The fact that such "specific" information was available with US agencies has raised eyebrows among Indian investigators probing US citizen David Headley's involvement in the Mumbai attacks. "We believe that Headley had told the CIA about the terror plot being hatched in Mumbai. In such a case, the US agencies had more information about the Mumbai plot which was notshared with India," a top government official said. Indian agencies are also questioning the US agencies for granting smooth passage to Headley to travel to India in March 2009, months after the 26/11 terror strike. "It is surprising that the FBI knew of Headley's involvement in the 26/11 attack and yet allowed him to travel to India in March this year," the official said. What has angered Indian investigators more is that the FBI has told the Indian agencies that "Headley does not want to be questioned by Indian agencies".
The Indian agencies are probing a "bigger plot" angle according to which Headley was working as a "double agent" -- for the CIA as well as the LeT. Another challenge for Indian investigators is Pakistan's refusal to share the "voice samples" of the five suspected LeT terrorists arrested by the Pakistani authorities after 26/11. "Two or three names (of LeT terrorists) given by the Pakistani authorities don't exist, which is why Pakistan is sharing the voice samples with us," a top government official said.
The Indian agencies have photographs of Headley as well as his handlers. The official pointed out that Headley has named the top brass of the LeT, including its founder Hafiz Saeed, operational commanders Zaki-ur-Rehman Lakhvi, Yusuf Muzammil and Sajid Mir, and a serving Pakistani Army officer, Major Iqbal, as being part of the 26/11 plot.
"Headley and Kasab had never met but they had the same handlers," the official said.
During multiple visits to India, Headley spent several lakhs of rupees, including fake Indian currency believed to have been brought from Pakistan. Headley used credit cards issued by American banks. Indian investigators are trying to find out who paid the credit card bills in the American banks. About Headley's accomplice, Pakistani Canadian Tahawwur Hussain Rana, the sources said Rana had done an extensive recce of shopping malls in Mumbai. "During his visit to Mumbai he did lots of shopping -sarees, pants, shirts -- but left behind everything at his sister's residence. We believe that he was surveying the malls," an official who is part of the investigation said. The FBI, in a footnote to the fresh evidence and chargesheet submitted against Rana in a US court, said Rana "knew well in advance" that LeT terrorists would be striking Mumbai in November 2008. In one of their conversations on September 7, 2009, "Headley discussed four targets with Rana -- Somnath Temple (Gujarat coast), Denmark, Bollywood and Shiv Sena," the FBI said in a fresh 10-page affidavit without identifying the individuals by name. The FBI also refuted Rana's claims that he believed in non-violence and that his beliefs are akin to those of Mahatma Gandhi. "Elsewhere in the conversation Rana asked Headley to pass Rana's compliments directly to the specific LeT member they both knew who had coordinated the attacks," the FBI document said. It claimed Rana had met Abdur Rahman Hashim Syed, a retired Pakistani brigadier known as "Pasha", in Dubai days before the Mumbai attacks.
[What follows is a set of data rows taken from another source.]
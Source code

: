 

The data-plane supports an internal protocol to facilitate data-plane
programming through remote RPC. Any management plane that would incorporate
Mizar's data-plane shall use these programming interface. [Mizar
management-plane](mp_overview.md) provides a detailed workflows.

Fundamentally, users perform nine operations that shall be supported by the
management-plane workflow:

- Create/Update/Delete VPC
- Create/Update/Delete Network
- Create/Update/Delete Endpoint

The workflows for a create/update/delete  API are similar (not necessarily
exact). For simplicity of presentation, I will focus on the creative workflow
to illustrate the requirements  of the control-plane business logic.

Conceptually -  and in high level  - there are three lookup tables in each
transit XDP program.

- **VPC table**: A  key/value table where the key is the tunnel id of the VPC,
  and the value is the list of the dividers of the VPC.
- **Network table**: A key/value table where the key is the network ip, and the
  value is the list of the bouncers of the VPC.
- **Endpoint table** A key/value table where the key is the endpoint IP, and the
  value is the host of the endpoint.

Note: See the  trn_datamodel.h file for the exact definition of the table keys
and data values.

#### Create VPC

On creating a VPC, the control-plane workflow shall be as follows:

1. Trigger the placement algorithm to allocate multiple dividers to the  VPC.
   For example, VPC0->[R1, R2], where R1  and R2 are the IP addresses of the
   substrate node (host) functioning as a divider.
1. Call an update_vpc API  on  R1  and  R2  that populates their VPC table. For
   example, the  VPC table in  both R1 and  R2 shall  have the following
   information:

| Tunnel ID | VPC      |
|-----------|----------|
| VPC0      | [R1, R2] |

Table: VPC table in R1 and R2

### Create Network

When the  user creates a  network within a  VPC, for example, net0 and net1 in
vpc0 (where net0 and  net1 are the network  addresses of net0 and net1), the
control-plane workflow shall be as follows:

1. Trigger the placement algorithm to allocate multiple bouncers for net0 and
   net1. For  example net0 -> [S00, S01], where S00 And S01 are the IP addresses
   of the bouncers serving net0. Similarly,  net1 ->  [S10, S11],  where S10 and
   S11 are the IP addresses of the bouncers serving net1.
"Pasha" was allegedly Headley's direct link to Ilyas Kashmiri, one of Pakistan's most wanted terrorists who is also linked to Al Qaeda.
Indian investigators now have their eyes set on the proceedings against Headley in a Chicago court where he will face murder charges for the killing of six US citizens in the 26/11 attack. "He could be awarded the death sentence or life imprisonment. But if he (Headley) is let off with less punishment, then India would have reasonable ground to believe that Headley was a US agent who was also working for the LeT," an official said. It could also add credence to the belief that there was a plea bargain between Headley and the US agencies. Government sources said if Headley gets a jail term of just two to four years then India will press for his extradition after he serves his sentence.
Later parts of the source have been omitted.